Exercise directions:
Repeat only part of the entries. Start at the line that has "N \implies d(u_n, l) < \epsilon" and keep going through the last line, exactly as given.

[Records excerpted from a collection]
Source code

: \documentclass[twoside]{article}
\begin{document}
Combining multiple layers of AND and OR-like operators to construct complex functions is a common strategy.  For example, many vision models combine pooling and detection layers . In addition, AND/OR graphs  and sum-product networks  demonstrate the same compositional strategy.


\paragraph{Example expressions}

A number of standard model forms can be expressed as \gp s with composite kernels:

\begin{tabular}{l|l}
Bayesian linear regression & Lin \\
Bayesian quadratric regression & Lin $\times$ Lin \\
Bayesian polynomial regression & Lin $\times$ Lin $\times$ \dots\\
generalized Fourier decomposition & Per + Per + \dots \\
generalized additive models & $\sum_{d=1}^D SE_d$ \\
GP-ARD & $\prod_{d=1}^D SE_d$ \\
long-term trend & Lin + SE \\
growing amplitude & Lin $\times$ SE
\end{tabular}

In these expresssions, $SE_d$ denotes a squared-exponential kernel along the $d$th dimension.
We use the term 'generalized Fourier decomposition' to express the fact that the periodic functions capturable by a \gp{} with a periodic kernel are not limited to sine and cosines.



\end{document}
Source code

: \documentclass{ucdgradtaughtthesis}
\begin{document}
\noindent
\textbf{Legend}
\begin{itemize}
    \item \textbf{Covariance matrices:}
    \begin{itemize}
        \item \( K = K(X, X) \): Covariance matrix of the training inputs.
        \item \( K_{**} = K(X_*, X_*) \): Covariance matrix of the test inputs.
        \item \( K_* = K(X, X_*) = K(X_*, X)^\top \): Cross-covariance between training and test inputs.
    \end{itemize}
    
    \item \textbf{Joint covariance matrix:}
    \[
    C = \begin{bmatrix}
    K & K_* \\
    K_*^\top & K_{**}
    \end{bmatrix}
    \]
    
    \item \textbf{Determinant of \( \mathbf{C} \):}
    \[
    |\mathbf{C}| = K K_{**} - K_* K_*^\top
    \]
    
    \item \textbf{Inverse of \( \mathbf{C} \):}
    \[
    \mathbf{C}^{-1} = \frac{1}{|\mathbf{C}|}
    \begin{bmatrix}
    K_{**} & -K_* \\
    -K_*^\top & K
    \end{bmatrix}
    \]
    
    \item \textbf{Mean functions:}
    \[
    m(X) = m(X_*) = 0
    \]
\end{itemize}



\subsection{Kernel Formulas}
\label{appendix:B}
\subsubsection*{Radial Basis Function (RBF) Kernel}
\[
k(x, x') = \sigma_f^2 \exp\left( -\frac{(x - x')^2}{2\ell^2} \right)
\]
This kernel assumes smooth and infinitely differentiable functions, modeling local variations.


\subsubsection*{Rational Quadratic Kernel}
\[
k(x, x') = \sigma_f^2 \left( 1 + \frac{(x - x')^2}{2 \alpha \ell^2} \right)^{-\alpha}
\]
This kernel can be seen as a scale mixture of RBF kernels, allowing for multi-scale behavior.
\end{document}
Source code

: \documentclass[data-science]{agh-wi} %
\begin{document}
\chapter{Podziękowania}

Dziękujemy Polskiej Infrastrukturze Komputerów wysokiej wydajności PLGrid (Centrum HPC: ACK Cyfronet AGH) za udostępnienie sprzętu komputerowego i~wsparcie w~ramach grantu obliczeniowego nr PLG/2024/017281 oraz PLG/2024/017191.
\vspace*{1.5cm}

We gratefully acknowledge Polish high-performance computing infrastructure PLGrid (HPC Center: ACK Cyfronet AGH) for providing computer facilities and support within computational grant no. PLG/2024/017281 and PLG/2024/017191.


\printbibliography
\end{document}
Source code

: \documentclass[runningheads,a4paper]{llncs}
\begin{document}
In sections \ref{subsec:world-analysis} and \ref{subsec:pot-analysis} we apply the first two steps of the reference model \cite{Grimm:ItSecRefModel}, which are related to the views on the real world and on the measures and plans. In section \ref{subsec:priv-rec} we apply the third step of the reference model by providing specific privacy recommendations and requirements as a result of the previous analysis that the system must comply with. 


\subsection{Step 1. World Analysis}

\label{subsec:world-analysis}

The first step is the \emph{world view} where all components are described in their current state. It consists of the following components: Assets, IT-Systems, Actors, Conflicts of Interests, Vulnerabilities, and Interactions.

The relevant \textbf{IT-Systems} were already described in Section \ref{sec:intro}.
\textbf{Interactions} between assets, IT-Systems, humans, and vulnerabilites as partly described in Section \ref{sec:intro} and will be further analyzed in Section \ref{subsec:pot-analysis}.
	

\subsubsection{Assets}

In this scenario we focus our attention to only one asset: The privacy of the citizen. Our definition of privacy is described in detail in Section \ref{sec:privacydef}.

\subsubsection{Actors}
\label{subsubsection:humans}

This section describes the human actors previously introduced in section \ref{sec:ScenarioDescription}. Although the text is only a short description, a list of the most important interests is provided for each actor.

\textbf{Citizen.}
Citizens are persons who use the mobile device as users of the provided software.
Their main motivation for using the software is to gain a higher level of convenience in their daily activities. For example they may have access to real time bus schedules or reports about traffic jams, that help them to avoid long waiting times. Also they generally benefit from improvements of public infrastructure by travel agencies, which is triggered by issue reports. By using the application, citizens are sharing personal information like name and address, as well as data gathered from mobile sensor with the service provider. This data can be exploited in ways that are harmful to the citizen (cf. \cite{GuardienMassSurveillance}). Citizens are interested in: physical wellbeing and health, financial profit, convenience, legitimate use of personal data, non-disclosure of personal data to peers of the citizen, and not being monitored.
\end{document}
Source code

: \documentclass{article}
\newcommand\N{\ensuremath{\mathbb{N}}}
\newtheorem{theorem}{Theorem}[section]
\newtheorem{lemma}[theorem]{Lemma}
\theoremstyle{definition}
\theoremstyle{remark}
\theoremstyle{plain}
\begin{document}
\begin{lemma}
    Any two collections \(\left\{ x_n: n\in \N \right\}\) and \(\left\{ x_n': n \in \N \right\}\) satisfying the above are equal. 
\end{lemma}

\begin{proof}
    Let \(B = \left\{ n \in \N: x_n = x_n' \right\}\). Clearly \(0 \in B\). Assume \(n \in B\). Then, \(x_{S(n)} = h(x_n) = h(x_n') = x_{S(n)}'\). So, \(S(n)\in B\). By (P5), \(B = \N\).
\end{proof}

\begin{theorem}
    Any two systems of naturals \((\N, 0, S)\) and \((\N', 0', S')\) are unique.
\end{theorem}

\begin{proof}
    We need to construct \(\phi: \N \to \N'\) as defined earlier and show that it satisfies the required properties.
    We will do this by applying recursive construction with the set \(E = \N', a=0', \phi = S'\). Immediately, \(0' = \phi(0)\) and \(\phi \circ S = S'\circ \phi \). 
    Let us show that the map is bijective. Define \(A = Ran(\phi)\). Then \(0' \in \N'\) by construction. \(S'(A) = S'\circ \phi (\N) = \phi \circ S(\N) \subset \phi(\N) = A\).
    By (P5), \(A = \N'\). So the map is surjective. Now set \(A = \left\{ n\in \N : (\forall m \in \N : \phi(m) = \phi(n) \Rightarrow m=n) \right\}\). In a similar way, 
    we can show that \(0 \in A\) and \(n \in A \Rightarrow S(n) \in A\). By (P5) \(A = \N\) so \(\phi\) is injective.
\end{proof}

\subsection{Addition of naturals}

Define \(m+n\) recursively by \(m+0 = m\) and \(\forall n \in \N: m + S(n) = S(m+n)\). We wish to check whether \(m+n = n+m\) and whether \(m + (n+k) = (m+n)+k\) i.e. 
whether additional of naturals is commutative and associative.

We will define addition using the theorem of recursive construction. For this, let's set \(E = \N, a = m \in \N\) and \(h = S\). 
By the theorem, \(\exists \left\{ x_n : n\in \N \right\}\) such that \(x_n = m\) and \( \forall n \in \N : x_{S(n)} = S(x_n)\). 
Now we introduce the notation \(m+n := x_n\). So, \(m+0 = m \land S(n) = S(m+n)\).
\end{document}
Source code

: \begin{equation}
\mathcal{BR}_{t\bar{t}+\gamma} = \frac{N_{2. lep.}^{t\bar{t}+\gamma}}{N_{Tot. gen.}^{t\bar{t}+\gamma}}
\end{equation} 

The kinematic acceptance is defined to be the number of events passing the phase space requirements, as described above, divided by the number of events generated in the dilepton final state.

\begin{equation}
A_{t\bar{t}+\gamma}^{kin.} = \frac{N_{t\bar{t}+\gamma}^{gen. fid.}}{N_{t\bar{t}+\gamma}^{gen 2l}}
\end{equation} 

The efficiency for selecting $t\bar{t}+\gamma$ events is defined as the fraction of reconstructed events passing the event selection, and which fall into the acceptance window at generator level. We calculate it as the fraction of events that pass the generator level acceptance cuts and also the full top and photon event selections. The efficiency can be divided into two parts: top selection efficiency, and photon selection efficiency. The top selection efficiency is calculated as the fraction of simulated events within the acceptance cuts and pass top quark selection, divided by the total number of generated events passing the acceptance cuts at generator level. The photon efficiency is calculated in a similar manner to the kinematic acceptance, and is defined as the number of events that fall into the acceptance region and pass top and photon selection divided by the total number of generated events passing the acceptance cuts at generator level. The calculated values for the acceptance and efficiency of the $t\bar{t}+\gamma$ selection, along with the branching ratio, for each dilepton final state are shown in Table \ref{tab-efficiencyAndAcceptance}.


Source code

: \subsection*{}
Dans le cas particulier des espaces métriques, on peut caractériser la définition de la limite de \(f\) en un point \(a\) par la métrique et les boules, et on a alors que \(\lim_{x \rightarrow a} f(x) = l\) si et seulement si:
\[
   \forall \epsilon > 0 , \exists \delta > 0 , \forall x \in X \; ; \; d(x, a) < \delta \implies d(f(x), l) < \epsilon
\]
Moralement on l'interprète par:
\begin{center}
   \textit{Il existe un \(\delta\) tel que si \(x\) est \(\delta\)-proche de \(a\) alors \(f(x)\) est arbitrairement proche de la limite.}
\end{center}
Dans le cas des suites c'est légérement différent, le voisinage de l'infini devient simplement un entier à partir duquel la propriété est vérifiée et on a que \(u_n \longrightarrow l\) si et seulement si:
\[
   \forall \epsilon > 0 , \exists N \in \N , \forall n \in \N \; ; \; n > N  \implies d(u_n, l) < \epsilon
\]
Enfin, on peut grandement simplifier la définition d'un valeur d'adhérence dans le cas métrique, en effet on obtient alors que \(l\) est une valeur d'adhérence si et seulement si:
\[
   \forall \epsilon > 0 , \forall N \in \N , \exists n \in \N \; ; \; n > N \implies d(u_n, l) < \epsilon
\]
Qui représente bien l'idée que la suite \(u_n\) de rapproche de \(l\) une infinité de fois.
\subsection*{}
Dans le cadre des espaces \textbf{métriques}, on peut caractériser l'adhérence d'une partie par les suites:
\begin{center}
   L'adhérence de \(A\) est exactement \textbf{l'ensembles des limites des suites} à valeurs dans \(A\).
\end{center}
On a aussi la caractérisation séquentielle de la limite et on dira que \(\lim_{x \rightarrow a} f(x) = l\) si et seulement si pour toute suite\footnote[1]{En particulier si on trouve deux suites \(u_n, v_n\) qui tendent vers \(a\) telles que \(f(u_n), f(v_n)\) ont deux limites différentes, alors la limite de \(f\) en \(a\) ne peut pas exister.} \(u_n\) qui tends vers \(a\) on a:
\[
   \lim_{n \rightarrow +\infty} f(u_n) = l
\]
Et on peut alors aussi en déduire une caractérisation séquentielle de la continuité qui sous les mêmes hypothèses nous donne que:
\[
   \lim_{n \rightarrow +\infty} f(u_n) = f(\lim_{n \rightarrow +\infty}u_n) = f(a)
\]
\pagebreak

Reply to the exercise:
   \forall \epsilon > 0 , \forall N \in \N , \exists n \in \N \; ; \; n > N \implies d(u_n, l) < \epsilon
\]
Qui représente bien l'idée que la suite \(u_n\) de rapproche de \(l\) une infinité de fois.
\subsection*{}
Dans le cadre des espaces \textbf{métriques}, on peut caractériser l'adhérence d'une partie par les suites:
\begin{center}
   L'adhérence de \(A\) est exactement \textbf{l'ensembles des limites des suites} à valeurs dans \(A\).
\end{center}
On a aussi la caractérisation séquentielle de la limite et on dira que \(\lim_{x \rightarrow a} f(x) = l\) si et seulement si pour toute suite\footnote[1]{En particulier si on trouve deux suites \(u_n, v_n\) qui tendent vers \(a\) telles que \(f(u_n), f(v_n)\) ont deux limites différentes, alors la limite de \(f\) en \(a\) ne peut pas exister.} \(u_n\) qui tends vers \(a\) on a:
\[
   \lim_{n \rightarrow +\infty} f(u_n) = l
\]
Et on peut alors aussi en déduire une caractérisation séquentielle de la continuité qui sous les mêmes hypothèses nous donne que:
\[
   \lim_{n \rightarrow +\infty} f(u_n) = f(\lim_{n \rightarrow +\infty}u_n) = f(a)
\]
\pagebreak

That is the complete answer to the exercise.